TASK STATEMENT. Would you filter these records and copy every line that has the word "GrassPoison"?
########
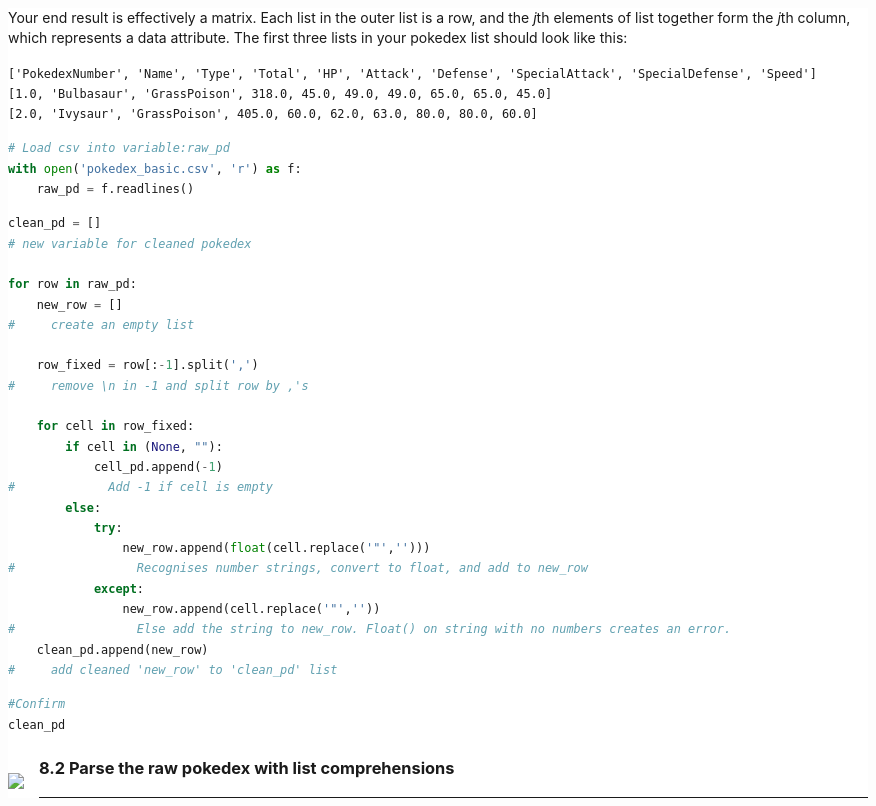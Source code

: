 Your end result is effectively a matrix. Each list in the outer list is a row, and the *j*th elements of list together form the *j*th column, which represents a data attribute. The first three lists in your pokedex list should look like this:

    ['PokedexNumber', 'Name', 'Type', 'Total', 'HP', 'Attack', 'Defense', 'SpecialAttack', 'SpecialDefense', 'Speed']
    [1.0, 'Bulbasaur', 'GrassPoison', 318.0, 45.0, 49.0, 49.0, 65.0, 65.0, 45.0]
    [2.0, 'Ivysaur', 'GrassPoison', 405.0, 60.0, 62.0, 63.0, 80.0, 80.0, 60.0]


```python
# Load csv into variable:raw_pd
with open('pokedex_basic.csv', 'r') as f:
    raw_pd = f.readlines()
```

```python
clean_pd = []
# new variable for cleaned pokedex

for row in raw_pd:
    new_row = []
#     create an empty list
    
    row_fixed = row[:-1].split(',')
#     remove \n in -1 and split row by ,'s 
    
    for cell in row_fixed:
        if cell in (None, ""):
            cell_pd.append(-1)
#             Add -1 if cell is empty
        else:
            try:
                new_row.append(float(cell.replace('"','')))
#                 Recognises number strings, convert to float, and add to new_row 
            except:
                new_row.append(cell.replace('"',''))
#                 Else add the string to new_row. Float() on string with no numbers creates an error.
    clean_pd.append(new_row)
#     add cleaned 'new_row' to 'clean_pd' list

```

```python
#Confirm
clean_pd
```

<img src="http://imgur.com/xDpSobf.png" style="float: left; margin: 25px 15px 0px 0px; height: 25px">

### 8.2 Parse the raw pokedex with list comprehensions

---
########
RESPONSE TO THIS TASK.
    [1.0, 'Bulbasaur', 'GrassPoison', 318.0, 45.0, 49.0, 49.0, 65.0, 65.0, 45.0]
    [2.0, 'Ivysaur', 'GrassPoison', 405.0, 60.0, 62.0, 63.0, 80.0, 80.0, 60.0]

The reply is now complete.